While I agree with the statement on its face, I wonder at the media's inability to drill into details. The bill as proposed looks to be very much like the Oregon Death with Dignity Law which has proven to advance palliative care in that state. Unfortunately, the CBC reporter fails to cover how the bill in constructed and how that compares to the laws in Oregon or Switzerland. The structure of any assisted suicide law, like any other law, determines its effectiveness.

But the bit of his quote that concerns me deeply is the last sentence:

He added that he hears daily about patients recovering from dire situations, and said people should never lose hope.
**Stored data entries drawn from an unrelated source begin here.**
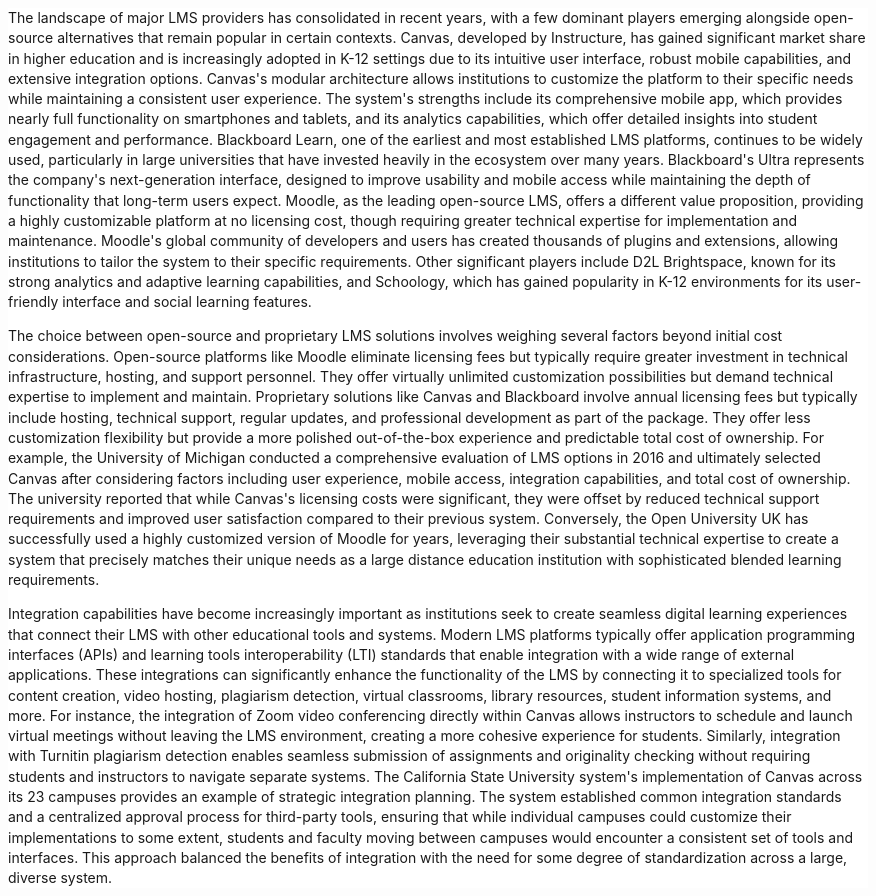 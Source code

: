 The landscape of major LMS providers has consolidated in recent years, with a few dominant players emerging alongside open-source alternatives that remain popular in certain contexts. Canvas, developed by Instructure, has gained significant market share in higher education and is increasingly adopted in K-12 settings due to its intuitive user interface, robust mobile capabilities, and extensive integration options. Canvas's modular architecture allows institutions to customize the platform to their specific needs while maintaining a consistent user experience. The system's strengths include its comprehensive mobile app, which provides nearly full functionality on smartphones and tablets, and its analytics capabilities, which offer detailed insights into student engagement and performance. Blackboard Learn, one of the earliest and most established LMS platforms, continues to be widely used, particularly in large universities that have invested heavily in the ecosystem over many years. Blackboard's Ultra represents the company's next-generation interface, designed to improve usability and mobile access while maintaining the depth of functionality that long-term users expect. Moodle, as the leading open-source LMS, offers a different value proposition, providing a highly customizable platform at no licensing cost, though requiring greater technical expertise for implementation and maintenance. Moodle's global community of developers and users has created thousands of plugins and extensions, allowing institutions to tailor the system to their specific requirements. Other significant players include D2L Brightspace, known for its strong analytics and adaptive learning capabilities, and Schoology, which has gained popularity in K-12 environments for its user-friendly interface and social learning features.

The choice between open-source and proprietary LMS solutions involves weighing several factors beyond initial cost considerations. Open-source platforms like Moodle eliminate licensing fees but typically require greater investment in technical infrastructure, hosting, and support personnel. They offer virtually unlimited customization possibilities but demand technical expertise to implement and maintain. Proprietary solutions like Canvas and Blackboard involve annual licensing fees but typically include hosting, technical support, regular updates, and professional development as part of the package. They offer less customization flexibility but provide a more polished out-of-the-box experience and predictable total cost of ownership. For example, the University of Michigan conducted a comprehensive evaluation of LMS options in 2016 and ultimately selected Canvas after considering factors including user experience, mobile access, integration capabilities, and total cost of ownership. The university reported that while Canvas's licensing costs were significant, they were offset by reduced technical support requirements and improved user satisfaction compared to their previous system. Conversely, the Open University UK has successfully used a highly customized version of Moodle for years, leveraging their substantial technical expertise to create a system that precisely matches their unique needs as a large distance education institution with sophisticated blended learning requirements.

Integration capabilities have become increasingly important as institutions seek to create seamless digital learning experiences that connect their LMS with other educational tools and systems. Modern LMS platforms typically offer application programming interfaces (APIs) and learning tools interoperability (LTI) standards that enable integration with a wide range of external applications. These integrations can significantly enhance the functionality of the LMS by connecting it to specialized tools for content creation, video hosting, plagiarism detection, virtual classrooms, library resources, student information systems, and more. For instance, the integration of Zoom video conferencing directly within Canvas allows instructors to schedule and launch virtual meetings without leaving the LMS environment, creating a more cohesive experience for students. Similarly, integration with Turnitin plagiarism detection enables seamless submission of assignments and originality checking without requiring students and instructors to navigate separate systems. The California State University system's implementation of Canvas across its 23 campuses provides an example of strategic integration planning. The system established common integration standards and a centralized approval process for third-party tools, ensuring that while individual campuses could customize their implementations to some extent, students and faculty moving between campuses would encounter a consistent set of tools and interfaces. This approach balanced the benefits of integration with the need for some degree of standardization across a large, diverse system.
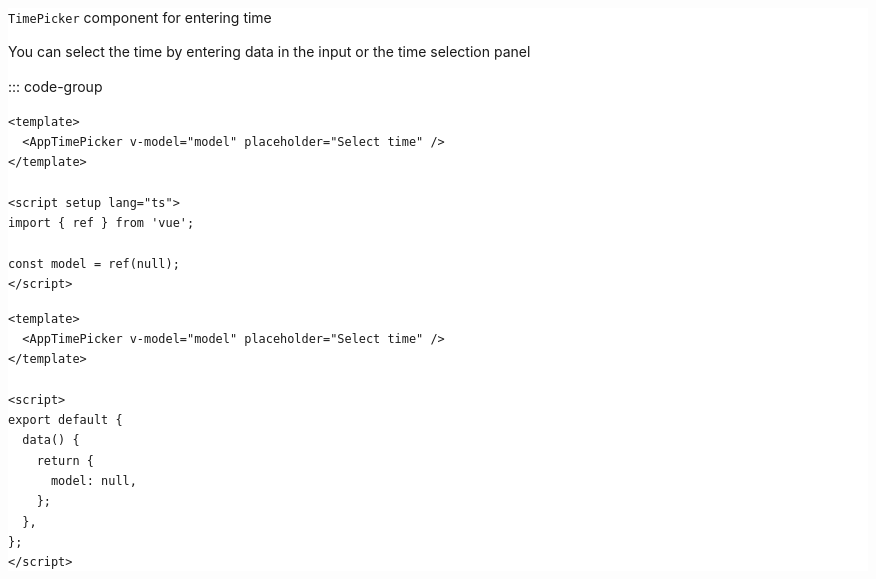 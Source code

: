 <script setup>
import {ref} from 'vue';

const model = ref();

const rangeModel = ref();

const defaultTimeModel = ref();
const defaultTimeRangeModel = ref();

const timezoneModel = ref(new Date())
const hourMinutesModel = ref(new Date())
const amPmModel = ref(new Date())

function setTime(hours, minutes, seconds){
  const now = new Date();

  now.setHours(hours)
  now.setMinutes(minutes)
  now.setSeconds(seconds)

  return now
} 

const defaultTime = setTime(15, 30, 30)

const defaultTimeRange = [setTime(12, 0, 30), setTime(17, 28, 30)]
</script>

<DocsTitle text="TimePicker" />

<code>TimePicker</code> component for entering time

<DocsTitle text="Usual time selection" :level="2" />

You can select the time by entering data in the input or the time selection panel

<AppTimePicker v-model="model" placeholder="Select time"/>

::: code-group

```vue [Composition API]
<template>
  <AppTimePicker v-model="model" placeholder="Select time" />
</template>

<script setup lang="ts">
import { ref } from 'vue';

const model = ref(null);
</script>
```

```vue [Options API]
<template>
  <AppTimePicker v-model="model" placeholder="Select time" />
</template>

<script>
export default {
  data() {
    return {
      model: null,
    };
  },
};
</script>
```
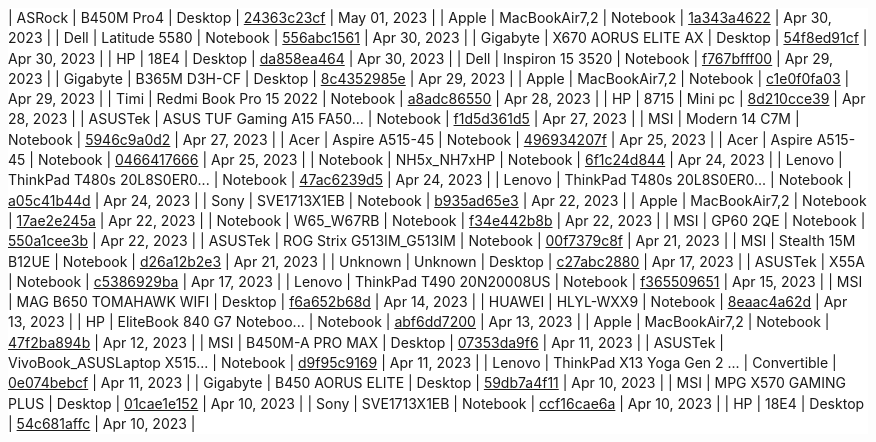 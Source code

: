 | ASRock        | B450M Pro4                  | Desktop     | [24363c23cf](https://linux-hardware.org/?probe=24363c23cf) | May 01, 2023 |
| Apple         | MacBookAir7,2               | Notebook    | [1a343a4622](https://linux-hardware.org/?probe=1a343a4622) | Apr 30, 2023 |
| Dell          | Latitude 5580               | Notebook    | [556abc1561](https://linux-hardware.org/?probe=556abc1561) | Apr 30, 2023 |
| Gigabyte      | X670 AORUS ELITE AX         | Desktop     | [54f8ed91cf](https://linux-hardware.org/?probe=54f8ed91cf) | Apr 30, 2023 |
| HP            | 18E4                        | Desktop     | [da858ea464](https://linux-hardware.org/?probe=da858ea464) | Apr 30, 2023 |
| Dell          | Inspiron 15 3520            | Notebook    | [f767bfff00](https://linux-hardware.org/?probe=f767bfff00) | Apr 29, 2023 |
| Gigabyte      | B365M D3H-CF                | Desktop     | [8c4352985e](https://linux-hardware.org/?probe=8c4352985e) | Apr 29, 2023 |
| Apple         | MacBookAir7,2               | Notebook    | [c1e0f0fa03](https://linux-hardware.org/?probe=c1e0f0fa03) | Apr 29, 2023 |
| Timi          | Redmi Book Pro 15 2022      | Notebook    | [a8adc86550](https://linux-hardware.org/?probe=a8adc86550) | Apr 28, 2023 |
| HP            | 8715                        | Mini pc     | [8d210cce39](https://linux-hardware.org/?probe=8d210cce39) | Apr 28, 2023 |
| ASUSTek       | ASUS TUF Gaming A15 FA50... | Notebook    | [f1d5d361d5](https://linux-hardware.org/?probe=f1d5d361d5) | Apr 27, 2023 |
| MSI           | Modern 14 C7M               | Notebook    | [5946c9a0d2](https://linux-hardware.org/?probe=5946c9a0d2) | Apr 27, 2023 |
| Acer          | Aspire A515-45              | Notebook    | [496934207f](https://linux-hardware.org/?probe=496934207f) | Apr 25, 2023 |
| Acer          | Aspire A515-45              | Notebook    | [0466417666](https://linux-hardware.org/?probe=0466417666) | Apr 25, 2023 |
| Notebook      | NH5x_NH7xHP                 | Notebook    | [6f1c24d844](https://linux-hardware.org/?probe=6f1c24d844) | Apr 24, 2023 |
| Lenovo        | ThinkPad T480s 20L8S0ER0... | Notebook    | [47ac6239d5](https://linux-hardware.org/?probe=47ac6239d5) | Apr 24, 2023 |
| Lenovo        | ThinkPad T480s 20L8S0ER0... | Notebook    | [a05c41b44d](https://linux-hardware.org/?probe=a05c41b44d) | Apr 24, 2023 |
| Sony          | SVE1713X1EB                 | Notebook    | [b935ad65e3](https://linux-hardware.org/?probe=b935ad65e3) | Apr 22, 2023 |
| Apple         | MacBookAir7,2               | Notebook    | [17ae2e245a](https://linux-hardware.org/?probe=17ae2e245a) | Apr 22, 2023 |
| Notebook      | W65_W67RB                   | Notebook    | [f34e442b8b](https://linux-hardware.org/?probe=f34e442b8b) | Apr 22, 2023 |
| MSI           | GP60 2QE                    | Notebook    | [550a1cee3b](https://linux-hardware.org/?probe=550a1cee3b) | Apr 22, 2023 |
| ASUSTek       | ROG Strix G513IM_G513IM     | Notebook    | [00f7379c8f](https://linux-hardware.org/?probe=00f7379c8f) | Apr 21, 2023 |
| MSI           | Stealth 15M B12UE           | Notebook    | [d26a12b2e3](https://linux-hardware.org/?probe=d26a12b2e3) | Apr 21, 2023 |
| Unknown       | Unknown                     | Desktop     | [c27abc2880](https://linux-hardware.org/?probe=c27abc2880) | Apr 17, 2023 |
| ASUSTek       | X55A                        | Notebook    | [c5386929ba](https://linux-hardware.org/?probe=c5386929ba) | Apr 17, 2023 |
| Lenovo        | ThinkPad T490 20N20008US    | Notebook    | [f365509651](https://linux-hardware.org/?probe=f365509651) | Apr 15, 2023 |
| MSI           | MAG B650 TOMAHAWK WIFI      | Desktop     | [f6a652b68d](https://linux-hardware.org/?probe=f6a652b68d) | Apr 14, 2023 |
| HUAWEI        | HLYL-WXX9                   | Notebook    | [8eaac4a62d](https://linux-hardware.org/?probe=8eaac4a62d) | Apr 13, 2023 |
| HP            | EliteBook 840 G7 Noteboo... | Notebook    | [abf6dd7200](https://linux-hardware.org/?probe=abf6dd7200) | Apr 13, 2023 |
| Apple         | MacBookAir7,2               | Notebook    | [47f2ba894b](https://linux-hardware.org/?probe=47f2ba894b) | Apr 12, 2023 |
| MSI           | B450M-A PRO MAX             | Desktop     | [07353da9f6](https://linux-hardware.org/?probe=07353da9f6) | Apr 11, 2023 |
| ASUSTek       | VivoBook_ASUSLaptop X515... | Notebook    | [d9f95c9169](https://linux-hardware.org/?probe=d9f95c9169) | Apr 11, 2023 |
| Lenovo        | ThinkPad X13 Yoga Gen 2 ... | Convertible | [0e074bebcf](https://linux-hardware.org/?probe=0e074bebcf) | Apr 11, 2023 |
| Gigabyte      | B450 AORUS ELITE            | Desktop     | [59db7a4f11](https://linux-hardware.org/?probe=59db7a4f11) | Apr 10, 2023 |
| MSI           | MPG X570 GAMING PLUS        | Desktop     | [01cae1e152](https://linux-hardware.org/?probe=01cae1e152) | Apr 10, 2023 |
| Sony          | SVE1713X1EB                 | Notebook    | [ccf16cae6a](https://linux-hardware.org/?probe=ccf16cae6a) | Apr 10, 2023 |
| HP            | 18E4                        | Desktop     | [54c681affc](https://linux-hardware.org/?probe=54c681affc) | Apr 10, 2023 | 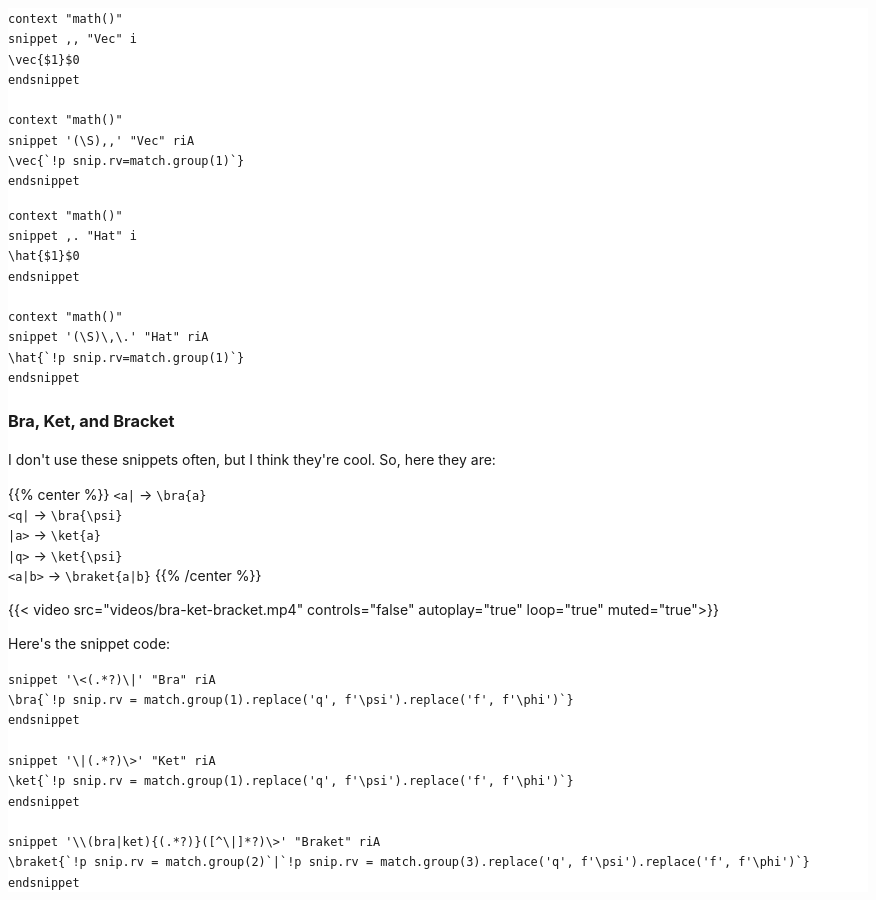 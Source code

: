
 ```viml
context "math()"
snippet ,, "Vec" i
\vec{$1}$0
endsnippet

context "math()"
snippet '(\S),,' "Vec" riA
\vec{`!p snip.rv=match.group(1)`}
endsnippet
```

```viml
context "math()"
snippet ,. "Hat" i
\hat{$1}$0
endsnippet

context "math()"
snippet '(\S)\,\.' "Hat" riA
\hat{`!p snip.rv=match.group(1)`}
endsnippet
```

### Bra, Ket, and Bracket

I don't use these snippets often, but I think they're cool. So, here they are:

{{% center %}}
`<a|` → `\bra{a}`<br>
`<q|`	→ `\bra{\psi}`<br>
`|a>` → `\ket{a}`<br>
`|q>`	→ `\ket{\psi}`<br>
`<a|b>` → `\braket{a|b}`
{{% /center %}}

{{< video src="videos/bra-ket-bracket.mp4" controls="false" autoplay="true" loop="true" muted="true">}}

Here's the snippet code:

```viml
snippet '\<(.*?)\|' "Bra" riA
\bra{`!p snip.rv = match.group(1).replace('q', f'\psi').replace('f', f'\phi')`}
endsnippet

snippet '\|(.*?)\>' "Ket" riA
\ket{`!p snip.rv = match.group(1).replace('q', f'\psi').replace('f', f'\phi')`}
endsnippet

snippet '\\(bra|ket){(.*?)}([^\|]*?)\>' "Braket" riA
\braket{`!p snip.rv = match.group(2)`|`!p snip.rv = match.group(3).replace('q', f'\psi').replace('f', f'\phi')`}
endsnippet
```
This argument against assisted suicide abounds in the Westernized and predominantly Christian countries like Canada, Britain and the US where the courts are currently grappling with end-of-life issues, health care reform, and proposed laws. What underlies the need to "never lose hope" is the chance that a patient can recover from a "dire situation" miraculously, against all odds. It reeks not only of the unrealized magical powers of modern medicine (which I acknowledge but don't give full credence to; among the terminally ill, there is a difference between prolonging life and prolonging death) and the Judeo-Christian concept of God's ability to perform miracles.

Opposition to assisted suicide for the mentally ill, I understand. Depression and mental incompetence can preclude one from making sound decisions.

Opposition to regulated assisted suicide for the terminally ill because it may lead us down the "social slippery slope" to euthanasia or other unwarranted killing is really a lack of faith in government regulation.

And this lack of faith implies the religious argument for miracles and God's jurisdiction over suffering (when government asserts individual rights or is seen as unable to dictate moral standards) or a false hope for the powers of medicine. The former is an (in the US) unconstitutional imposition on the beliefs of others; the latter is a denial of scientific fact.

The issue of assisted suicide is complicated by the media's inability or reluctance to discern between varieties of assisted suicide (also called euthanasia, aid in dying or death with dignity by various parties in the debate) - how the laws are drawn and how they work - and who they should be applied to: the terminally ill; those like Terri Schiavo in persistent vegetative states; or the mentally ill or depressed.

Until the laws, miraculous notions and science are clearly discussed as distinguishable and separate factors in how we approach assisted suicide we will be forced to debate the subject with muddy arguments.